I have pink hair. For the first time in my life I've FINALLY dyed my hair an unnatural, unconventional color. It was time. I realized I was preaching but not practicing although we know how hard it is to take our own advice, I was sick of it and frankly sick of myself.
It's officially been 4 years that I've been living in NYC - CAN YOU BELIEVE IT?! To celebrate I decided to just go for it. A friend of mine recently started chemo. I don't know if you've seen my shares on Facebook regarding Yulady Saluti. You should check out her YouTube posts and help keep the positive energy flowing. Prior to chemo she figured she was gonna lose her hair anyway so why not start playing around with it. When I tell people the story I usually say something like this: she cut off her butt length, dark wavy Spanish hair and turned it into a blonde pixie for a week. After that and most recently she is a dark red head and couldn't be more inspiring.
Her posts no matter how silly (because they usually are) bring me to tears. She made me realize even more so, that I couldn't quite figure out what we are waiting for to start taking adventures we've always wanted to take. How many of you ladies (and even gentlemen) have had the same hairstyle for years out of fear of change? It's your security blanket right? How many of you say "I could never do/wear that"? Guess what...you can! And you should! Whether it's red lipstick or bleaching your hair, get to it!
I know to my NY friends and more specifically my artistic ones, this doesn't seem like such a big deal but to the suburban life I grew up in this is huge. The number one thing that kept me from doing it all these years was my family. Not a job, not a man, not ability, just the fear of disappointing my parents. I then came to realize that if dying my stupid hair was a disappointment then it was only a further example of how different we really are. We don't look at the world in the same way and I was always struggling with this, feeling like I have to change their minds about everything they believe in.
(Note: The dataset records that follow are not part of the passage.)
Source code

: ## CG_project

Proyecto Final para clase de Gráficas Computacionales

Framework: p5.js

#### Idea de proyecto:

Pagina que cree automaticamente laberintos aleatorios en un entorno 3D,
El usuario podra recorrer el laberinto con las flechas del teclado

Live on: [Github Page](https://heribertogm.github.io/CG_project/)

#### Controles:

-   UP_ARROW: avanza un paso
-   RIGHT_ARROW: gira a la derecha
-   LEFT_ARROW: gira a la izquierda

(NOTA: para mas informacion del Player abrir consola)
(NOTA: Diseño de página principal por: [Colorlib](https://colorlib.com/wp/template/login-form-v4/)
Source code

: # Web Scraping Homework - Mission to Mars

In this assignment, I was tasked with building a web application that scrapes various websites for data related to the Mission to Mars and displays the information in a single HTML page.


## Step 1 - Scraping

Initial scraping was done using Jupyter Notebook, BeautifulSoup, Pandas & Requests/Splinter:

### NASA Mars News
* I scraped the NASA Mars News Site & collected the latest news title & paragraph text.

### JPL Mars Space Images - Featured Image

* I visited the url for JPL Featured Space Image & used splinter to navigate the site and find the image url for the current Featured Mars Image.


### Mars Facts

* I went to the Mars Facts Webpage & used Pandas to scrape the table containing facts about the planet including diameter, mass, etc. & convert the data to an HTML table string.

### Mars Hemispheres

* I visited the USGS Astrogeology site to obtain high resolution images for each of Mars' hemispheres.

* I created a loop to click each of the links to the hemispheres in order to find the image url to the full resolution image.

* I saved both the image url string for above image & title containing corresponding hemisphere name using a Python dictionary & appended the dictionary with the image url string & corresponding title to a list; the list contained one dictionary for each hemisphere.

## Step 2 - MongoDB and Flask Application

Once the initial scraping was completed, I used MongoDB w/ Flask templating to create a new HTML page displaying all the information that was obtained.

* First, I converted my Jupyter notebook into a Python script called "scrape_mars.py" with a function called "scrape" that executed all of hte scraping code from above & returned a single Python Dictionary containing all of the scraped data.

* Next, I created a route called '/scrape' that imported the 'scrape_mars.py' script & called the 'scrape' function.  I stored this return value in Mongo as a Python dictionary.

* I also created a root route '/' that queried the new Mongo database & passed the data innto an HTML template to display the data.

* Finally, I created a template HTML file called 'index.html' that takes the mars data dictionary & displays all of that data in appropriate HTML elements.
I was wrong. What I am finding though, is that with all these things I'm doing in NY I am unintentionally challenging them and am making them self-reflect. They, in that respect, have become part of my audience base. I want to inspire, whether I do or not is not up to you, but hopefully by just being myself and ultimately happy I can enlighten or invigorate at least a handful of people.
I went to NJ this weekend and it would be my hair's first unveiling to my family, I was terrified to say the least. Mostly of mom haha. As the weekend came to a close though, she kissed my head while holding my face in her hands and said "it's kind of grown on me". I almost died a little inside. How cool.
I sort of fibbed and said I'd be sharing a guest post but I'll save that for next week. I wanted to get this out, to share how big of a deal this was for me. It wasn't just about hair.
Have a great week and stay safe from the heat! Thanks for reading!!